Utilisation des inflorescences en grappe
En général, les inflorescences en grappe, en thyrse, doivent être récoltées avec le quart des fleurons déjà épanouis (freesia, eremurus, crocosmia, tubéreuse, liatris, ornithogale en thyrse). Voici quelques précautions et conseils pour leur utilisation.
• Agapanthe (Agapanthus umbellatus): inflorescence en bouquet. Les tiges de grande taille peuvent être utilisées sans la fleur, symbolisant un jeu de lignes graphiques.
• Ail (Allium albopilosum + nombreuses autres espèces): l’odeur d’ail est particulière et désagréable. C’est l’écrasement des fibres de la tige qui la diffuse. Pour atténuer ce phénomène, il faut couper la tige avec un couteau bien aiguisé afin d’écraser les fibres le moins possible. Quelques gouttes d’eau de Javel par litre d’eau réduiront cette odeur prononcée.
• Alstromère (Alstroemeria aurantiaca): même bien fermés les fleurons s’éclateront. Ses coloris variés et sa longévité en fleur coupée, due à un épanouissement lent, en font une valeur sûre.

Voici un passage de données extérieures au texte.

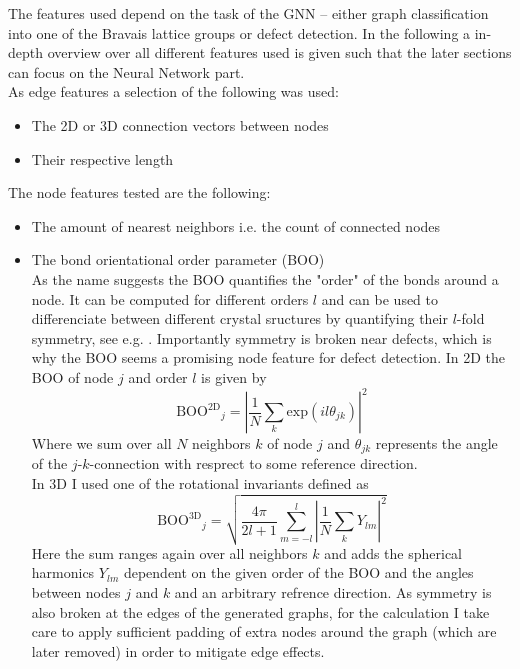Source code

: \documentclass[11pt,a4paper]{article}
\begin{document}
The features used depend on the task of the GNN -- either graph classification into one of the Bravais lattice groups or defect detection. 
In the following a in-depth overview over all different features used is given such that the later sections can focus on the Neural Network part. \\
As edge features a selection of the following was used: 
\begin{itemize}
    \item The 2D or 3D connection vectors between nodes
    \item Their respective length
\end{itemize}
The node features tested are the following:
\begin{itemize}
    \item The amount of nearest neighbors i.e. the count of connected nodes
    \item The bond orientational order parameter (BOO)\\
    As the name suggests the BOO quantifies the "order" of the bonds around a node. 
    It can be computed for different orders $l$ and can be used to differenciate between different crystal sructures by quantifying their $l$-fold symmetry, see e.g. \cite{steinhardtBondorientationalOrderLiquids1983}. 
    Importantly symmetry is broken near defects, which is why the BOO seems a promising node feature for defect detection. 
    In 2D the BOO of node $j$ and order $l$ is given by
    \begin{equation}
        \mathrm{BOO^{2D}}_j = \left|\frac{1}{N} \sum_k \mathrm{exp}(il\theta_{jk}) \right|^2
    \end{equation}
    Where we sum over all $N$ neighbors $k$ of node $j$ and $\theta_{jk}$ represents the angle of the $j$-$k$-connection with resprect to some reference direction. \\
    In 3D I used one of the rotational invariants defined as 
    \begin{equation}
        \mathrm{BOO^{3D}}_j = \sqrt{\frac{4\pi}{2l+1} \sum_{m=-l}^{l} \left| \frac{1}{N} \sum_k Y_{lm}\right|^2}
    \end{equation} 
    Here the sum ranges again over all neighbors $k$ and adds the spherical harmonics $Y_{lm}$ dependent on the given order of the BOO and the angles between nodes $j$ and $k$ and an arbitrary refrence direction. 
    As symmetry is also broken at the edges of the generated graphs, for the calculation I take care to apply sufficient padding of extra nodes around the graph (which are later removed) in order to mitigate edge effects. 
\end{itemize}
\end{document}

• Amaryllis (Hippeastrum hybride): belles variétés généralement à fleurs simples, parfois doubles. Il faut ligaturer la base des tiges pour éviter qu’elles ne s’éclatent dans le temps. Il est recommandé d’enrober un tuteur avec du papier absorbant pour un double rôle : d’une part le maintien mécanique de la tige creuse qui se plie souvent lorsque les fleurons s’épanouissent et deviennent lourds, d’autre part l’apport d’eau dans l’intérieur de la tige. Il est possible de créer des décorations originales en plaçant les fleurs la tête en bas, leurs tiges contenant un peu d’eau. Ils en vivent très bien.
• Anémone (Anemone coronaria): l’offre de production a bien progressé en termes de taille de fleurs et de meilleure tenue. Avant de l’utiliser à pleine eau, en bonne quantité, (pas de mousse de piquage), il faut fendre le bas de la tige avec un couteau bien aiguisé.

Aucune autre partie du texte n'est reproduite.